Thursday, March 12, 2015

What you should know before you take out a reverse mortgage

When you have most of your wealth tied up in your home, it’s referred to as being “house rich, cash poor.”

Many seniors who find themselves in this position may be enticed by the commercials offering salvation. They are wooed by a chance to tap into their home’s equity with a reverse mortgage. Smooth television ads make it appear to be a no-brainer. It’s actually much more complicated.

he most appealing quality of this type of loan is that, unlike a traditional mortgage, you don’t have to make monthly payments. The lender doesn’t collect until the homeowner moves, sells or dies. Once the home is sold, any equity that remains after the loan is repaid is distributed to the person’s estate.

To qualify, you have to be 62 or older. The reverse-mortgage market isn’t huge — about 1 percent of all mortgages — but reverse-mortgage lenders are likely to pump up the volume in coming years as more seniors retire.

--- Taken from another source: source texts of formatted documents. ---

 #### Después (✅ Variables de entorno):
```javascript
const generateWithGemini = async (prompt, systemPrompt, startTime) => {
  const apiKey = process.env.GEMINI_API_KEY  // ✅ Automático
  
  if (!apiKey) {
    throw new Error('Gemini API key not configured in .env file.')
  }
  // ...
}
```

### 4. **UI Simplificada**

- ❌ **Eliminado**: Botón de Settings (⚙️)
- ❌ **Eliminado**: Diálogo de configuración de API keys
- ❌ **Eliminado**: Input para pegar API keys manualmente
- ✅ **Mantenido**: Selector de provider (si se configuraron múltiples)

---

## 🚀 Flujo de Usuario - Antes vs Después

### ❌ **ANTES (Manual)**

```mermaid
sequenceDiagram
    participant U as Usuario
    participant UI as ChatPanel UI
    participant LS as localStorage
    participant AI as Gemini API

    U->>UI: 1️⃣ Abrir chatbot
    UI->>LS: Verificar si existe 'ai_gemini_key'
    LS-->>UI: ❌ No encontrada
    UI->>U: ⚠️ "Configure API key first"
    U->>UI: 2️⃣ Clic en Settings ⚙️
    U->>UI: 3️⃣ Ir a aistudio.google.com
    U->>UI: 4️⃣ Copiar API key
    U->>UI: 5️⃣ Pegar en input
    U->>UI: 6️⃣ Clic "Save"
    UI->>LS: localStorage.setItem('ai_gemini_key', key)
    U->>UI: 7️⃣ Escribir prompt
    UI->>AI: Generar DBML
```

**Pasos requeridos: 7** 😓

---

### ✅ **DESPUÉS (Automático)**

For a lot of people, the only source of big money for them is the equity in their homes, the Consumer Financial Protection Bureau says.

In 2013, a typical household had only $111,000 in 401(k) or IRA savings, according to the Center for Retirement Research at Boston College. The center found that too many people are dipping into their retirement accounts during their working years, causing what is called a “leakage.”

But a lot of seniors have equity in their homes — about $3.84 trillion, according to one mortgage-industry survey. They can tap into that equity by selling or taking out a home equity loan or line of credit. But selling isn’t an option if they want to stay put, and they would have to make payments on the line of credit or loan. Given those options, it’s no wonder a reverse mortgage can be appealing.